ポジション・左右・年齢からDeNAの補強ポイントを考える
10月11日に開催される2021年プロ野球ドラフト会議。今年も多くの注目選手たちが運命の日を待つが、当然ながら各球団によって指名するべき選手は異なってくる。
本稿では、現時点でDeNAに在籍する選手のポジション・左右・年齢から分布図を作成し、補強ポイントを考察、合致するドラフト候補を考えていきたい。

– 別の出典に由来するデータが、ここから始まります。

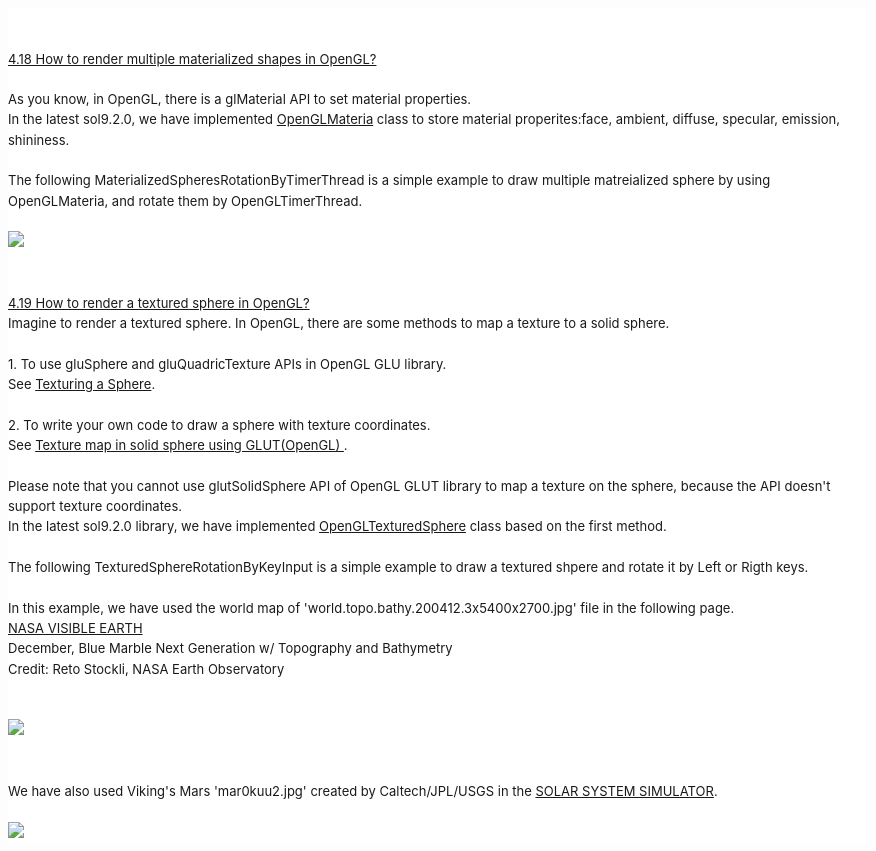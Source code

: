 <br>
<font size=2><a href="http://www.antillia.com/sol9.2.0/4.18.html" name="4.18">
<br>4.18 How to render multiple materialized shapes in OpenGL? </a><br>
<br>
 As you know, in OpenGL, there is a glMaterial API to set material properties.<br>
In the latest sol9.2.0, we have implemented <a href="http://www.antillia.com/sol9.2.0/classes/OpenGLMateria.html">OpenGLMateria</a> class to 
store material properites:face, ambient, diffuse, specular, emission, shininess.
<br>
<br>  
The following MaterializedSpheresRotationByTimerThread is a simple example to draw multiple matreialized sphere
by using OpenGLMateria, and rotate them by OpenGLTimerThread.
<br><br>
<a href="http://www.antillia.com/sol9.2.0/4.18.html">  <img src="http://www.antillia.com/sol9.2.0/images/MaterializedSpheresRotationByTimerThread.png" ></a>
<br>

<br>
<font size=2><a href="http://www.antillia.com/sol9.2.0/4.19.html" name="4.19">
<br>4.19 How to render a textured sphere in OpenGL?</a><br>
 Imagine to render a textured sphere.
 In OpenGL, there are some methods to map a texture to a solid sphere.<br><br>
1. To use gluSphere and gluQuadricTexture APIs in OpenGL GLU library.
<br> See <a href="https://www.khronos.org/opengl/wiki/Texturing_a_Sphere">Texturing a Sphere</a>.
<br><br>
2. To write your own code to draw a sphere with texture coordinates.
<br>See <a href="http://www.codeincodeblock.com/2011/06/texture-map-in-solid-sphere-using.html">Texture map in solid sphere using GLUT(OpenGL) 
</a>.
<br>
<br>
Please note that you cannot use glutSolidSphere API of OpenGL GLUT library to map a texture on the sphere, 
because the API doesn't support texture coordinates.<br> 
 In the latest sol9.2.0 library, we have implemented <a href="http://www.antillia.com/sol9.2.0/classes/OpenGLTexturedSphere.html">OpenGLTexturedSphere</a> class based on the first method.<br>
<br>  
The following TexturedSphereRotationByKeyInput is a simple example to draw a textured shpere and rotate it by Left or Rigth keys.<br>
<br>
In this example, we have used the world map of 'world.topo.bathy.200412.3x5400x2700.jpg' file in the following page.<br>
<a href="http://visibleearth.nasa.gov/view.php?id=73909">NASA VISIBLE EARTH</a><br>
December, Blue Marble Next Generation w/ Topography and Bathymetry<br>
Credit: Reto Stockli, NASA Earth Observatory<br>
<br><br>
<a href="http://www.antillia.com/sol9.2.0/4.19.html">  <img src="http://www.antillia.com/sol9.2.0/images/TexturedSphereRotationByKeyInput.png" ></a>
<br>
<br>
<br>
<font size=2>
We have also used Viking's Mars 'mar0kuu2.jpg' created by Caltech/JPL/USGS in the <a href="https://maps.jpl.nasa.gov/mars.html">SOLAR SYSTEM SIMULATOR</a>.
</font>
<br>
<br>
<a href="http://www.antillia.com/sol9.2.0/4.19.html">  <img src="http://www.antillia.com/sol9.2.0/images/TexturedSphereRotationByKeyInput_Mars.png" ></a>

10月11日に開催される2021年プロ野球ドラフト会議。今年も多くの注目選手たちが運命の日を待つが、当然ながら各球団によって指名するべき選手は異なってくる。
本稿では、現時点でDeNAに在籍する選手のポジション・左右・年齢から分布図を作成し、補強ポイントを考察、合致するドラフト候補を考えていきたい。
まずは投手陣から見ていこう。先発では左腕の今永昇太や坂本裕哉ら、右腕の大貫晋一、ロメロら20代中盤~後半の投手がそれなりに揃っている。ただ、近年は故障者が多く、全員が揃わない状況が続いている。
20代前半では右腕に将来性のある投手が揃うが、いずれも1軍の戦力にはなりきれておらず、やはり先発投手は重要な補強ポイントと言える。
今年は大卒や社会人に有力左腕が揃うが、年齢分布的にもDeNAの補強ポイントに合致しそうだ。4年ぶりにドラフト1位で大卒左腕を指名する可能性もありそうだ。また、試合を作れるタイプの投手を中位で獲得できれば、先発陣の底上げになる。
リリーフには終盤を任せられるパワーピッチャーが欲しいところ。三嶋一輝、山﨑康晃が不安定なことからも、伊勢大夢に続く投手を獲得したい。左腕では櫻井周斗が台頭してきているので、そこに続く投手を高卒で獲得できれば将来への準備もできる。
今シーズンは伊藤光を中心に、若手の山本祐大、経験のある戸柱恭孝、嶺井博希らが出場しているが、どの選手も正捕手奪取には至っていない。
来年は山本のさらなる成長に期待がかかるが、ライバルになる存在として大卒捕手を獲得したいところ。競争を激化させ、捕手陣の底上げを図りたい。また、打力不足な捕手陣の起爆剤として、打撃型の捕手を指名しても面白いだろう。現在の捕手で左打ちは戸柱のみのため、左打ちなら住み分けもできる。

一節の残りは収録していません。